(Stored data entries)
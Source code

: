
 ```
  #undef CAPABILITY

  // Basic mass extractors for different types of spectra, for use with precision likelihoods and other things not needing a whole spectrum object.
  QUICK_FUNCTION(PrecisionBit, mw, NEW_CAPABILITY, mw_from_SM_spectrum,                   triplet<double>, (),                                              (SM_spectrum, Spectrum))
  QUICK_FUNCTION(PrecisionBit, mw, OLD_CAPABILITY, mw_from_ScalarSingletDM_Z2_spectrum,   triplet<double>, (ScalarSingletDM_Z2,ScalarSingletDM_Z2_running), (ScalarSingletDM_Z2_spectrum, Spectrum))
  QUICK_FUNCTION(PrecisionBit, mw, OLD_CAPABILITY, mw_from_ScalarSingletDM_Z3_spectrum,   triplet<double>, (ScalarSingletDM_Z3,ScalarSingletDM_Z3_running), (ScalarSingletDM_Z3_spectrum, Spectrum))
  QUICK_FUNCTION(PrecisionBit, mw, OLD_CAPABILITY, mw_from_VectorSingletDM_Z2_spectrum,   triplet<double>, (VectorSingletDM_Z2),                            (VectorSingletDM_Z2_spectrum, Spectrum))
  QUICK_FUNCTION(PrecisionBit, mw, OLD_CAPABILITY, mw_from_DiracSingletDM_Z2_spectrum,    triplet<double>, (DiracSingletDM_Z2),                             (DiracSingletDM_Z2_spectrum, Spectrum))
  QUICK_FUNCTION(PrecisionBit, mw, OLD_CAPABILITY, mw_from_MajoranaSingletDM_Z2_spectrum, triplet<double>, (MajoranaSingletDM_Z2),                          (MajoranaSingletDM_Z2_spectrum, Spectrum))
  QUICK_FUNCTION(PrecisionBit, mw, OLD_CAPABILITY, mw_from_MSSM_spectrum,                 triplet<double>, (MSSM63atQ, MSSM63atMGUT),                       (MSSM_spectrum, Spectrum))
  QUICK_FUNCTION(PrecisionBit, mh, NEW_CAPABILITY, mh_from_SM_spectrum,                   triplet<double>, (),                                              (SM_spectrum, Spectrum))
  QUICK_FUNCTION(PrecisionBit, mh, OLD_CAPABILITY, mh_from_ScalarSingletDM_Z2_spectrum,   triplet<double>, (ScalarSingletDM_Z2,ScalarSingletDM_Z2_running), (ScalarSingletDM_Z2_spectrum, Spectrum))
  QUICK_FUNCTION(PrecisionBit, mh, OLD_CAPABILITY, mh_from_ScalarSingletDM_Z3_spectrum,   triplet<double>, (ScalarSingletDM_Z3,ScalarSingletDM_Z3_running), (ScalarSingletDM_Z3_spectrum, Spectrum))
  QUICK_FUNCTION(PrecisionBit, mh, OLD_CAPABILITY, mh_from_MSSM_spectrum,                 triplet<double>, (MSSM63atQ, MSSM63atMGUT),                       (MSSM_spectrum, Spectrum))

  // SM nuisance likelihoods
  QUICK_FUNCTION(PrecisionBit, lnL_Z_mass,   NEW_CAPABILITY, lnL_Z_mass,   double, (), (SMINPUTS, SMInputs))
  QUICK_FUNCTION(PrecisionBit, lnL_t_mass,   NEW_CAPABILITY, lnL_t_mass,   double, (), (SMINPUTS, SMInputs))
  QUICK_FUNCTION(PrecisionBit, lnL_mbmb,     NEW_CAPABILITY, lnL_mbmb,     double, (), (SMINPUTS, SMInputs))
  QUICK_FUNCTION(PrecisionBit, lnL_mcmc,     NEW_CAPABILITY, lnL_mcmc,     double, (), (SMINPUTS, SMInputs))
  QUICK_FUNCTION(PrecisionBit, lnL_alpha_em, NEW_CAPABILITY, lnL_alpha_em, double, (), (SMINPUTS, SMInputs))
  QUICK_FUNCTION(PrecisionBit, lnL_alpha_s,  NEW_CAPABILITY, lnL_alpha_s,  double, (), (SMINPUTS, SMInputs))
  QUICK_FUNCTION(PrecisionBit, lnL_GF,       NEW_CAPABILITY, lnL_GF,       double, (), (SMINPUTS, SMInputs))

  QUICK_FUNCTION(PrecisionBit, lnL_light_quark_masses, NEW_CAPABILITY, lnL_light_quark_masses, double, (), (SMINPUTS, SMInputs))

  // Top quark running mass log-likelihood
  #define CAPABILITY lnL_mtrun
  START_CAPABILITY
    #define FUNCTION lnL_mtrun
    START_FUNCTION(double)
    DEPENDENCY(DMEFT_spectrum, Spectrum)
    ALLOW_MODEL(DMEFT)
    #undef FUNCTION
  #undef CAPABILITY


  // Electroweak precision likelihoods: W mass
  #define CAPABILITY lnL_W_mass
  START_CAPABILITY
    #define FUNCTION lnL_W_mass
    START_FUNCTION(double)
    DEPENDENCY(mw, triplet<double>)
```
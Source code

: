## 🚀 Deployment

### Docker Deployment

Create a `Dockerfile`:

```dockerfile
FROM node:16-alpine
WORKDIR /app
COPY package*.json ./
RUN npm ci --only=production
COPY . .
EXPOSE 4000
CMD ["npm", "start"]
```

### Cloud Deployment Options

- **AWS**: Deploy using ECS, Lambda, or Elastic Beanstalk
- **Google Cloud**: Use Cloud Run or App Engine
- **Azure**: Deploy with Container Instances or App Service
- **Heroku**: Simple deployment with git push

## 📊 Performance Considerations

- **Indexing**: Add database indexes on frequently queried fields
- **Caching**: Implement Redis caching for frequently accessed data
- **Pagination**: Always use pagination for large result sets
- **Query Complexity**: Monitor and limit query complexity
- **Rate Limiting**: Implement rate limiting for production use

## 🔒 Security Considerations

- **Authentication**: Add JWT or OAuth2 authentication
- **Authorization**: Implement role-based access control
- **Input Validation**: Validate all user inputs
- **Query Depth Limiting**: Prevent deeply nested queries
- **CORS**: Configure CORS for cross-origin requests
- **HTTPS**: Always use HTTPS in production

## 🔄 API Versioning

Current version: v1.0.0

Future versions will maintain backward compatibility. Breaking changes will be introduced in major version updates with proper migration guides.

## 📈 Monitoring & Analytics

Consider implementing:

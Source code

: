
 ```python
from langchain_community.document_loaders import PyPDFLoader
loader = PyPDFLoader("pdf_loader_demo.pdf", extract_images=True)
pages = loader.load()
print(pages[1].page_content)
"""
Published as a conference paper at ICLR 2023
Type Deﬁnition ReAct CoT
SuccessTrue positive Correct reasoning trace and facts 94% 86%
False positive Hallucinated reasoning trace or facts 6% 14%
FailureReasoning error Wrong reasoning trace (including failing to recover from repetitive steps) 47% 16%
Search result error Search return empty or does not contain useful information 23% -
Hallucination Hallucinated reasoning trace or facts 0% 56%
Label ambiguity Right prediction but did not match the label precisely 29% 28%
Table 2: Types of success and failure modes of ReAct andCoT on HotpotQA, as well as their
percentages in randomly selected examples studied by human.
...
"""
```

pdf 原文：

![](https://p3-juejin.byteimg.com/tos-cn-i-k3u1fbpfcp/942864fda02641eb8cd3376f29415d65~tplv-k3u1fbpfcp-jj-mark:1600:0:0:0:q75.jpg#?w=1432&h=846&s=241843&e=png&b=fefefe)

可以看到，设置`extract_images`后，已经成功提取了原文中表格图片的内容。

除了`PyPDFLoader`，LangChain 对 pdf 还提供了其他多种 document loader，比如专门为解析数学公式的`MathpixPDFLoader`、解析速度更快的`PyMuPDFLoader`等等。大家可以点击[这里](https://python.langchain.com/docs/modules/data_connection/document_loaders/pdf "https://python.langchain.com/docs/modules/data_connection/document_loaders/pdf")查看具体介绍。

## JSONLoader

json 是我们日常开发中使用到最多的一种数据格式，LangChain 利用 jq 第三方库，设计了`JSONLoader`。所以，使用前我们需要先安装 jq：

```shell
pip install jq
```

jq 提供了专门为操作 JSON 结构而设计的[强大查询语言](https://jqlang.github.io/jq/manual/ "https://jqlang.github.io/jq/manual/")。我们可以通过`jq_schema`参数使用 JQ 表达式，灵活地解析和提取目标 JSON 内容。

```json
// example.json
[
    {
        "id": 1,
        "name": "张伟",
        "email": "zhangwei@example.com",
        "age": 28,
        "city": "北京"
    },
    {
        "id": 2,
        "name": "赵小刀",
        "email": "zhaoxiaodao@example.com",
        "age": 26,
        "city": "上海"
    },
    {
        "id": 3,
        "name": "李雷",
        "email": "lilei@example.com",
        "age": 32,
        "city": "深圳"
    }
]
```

- _WHAT YOU ARE ASKED TO DO_:
Among the lines above, list those that contain the word "likelihoods".

- _RESULT OF THIS EXERCISE_:
  // Basic mass extractors for different types of spectra, for use with precision likelihoods and other things not needing a whole spectrum object.
  // SM nuisance likelihoods
  // Electroweak precision likelihoods: W mass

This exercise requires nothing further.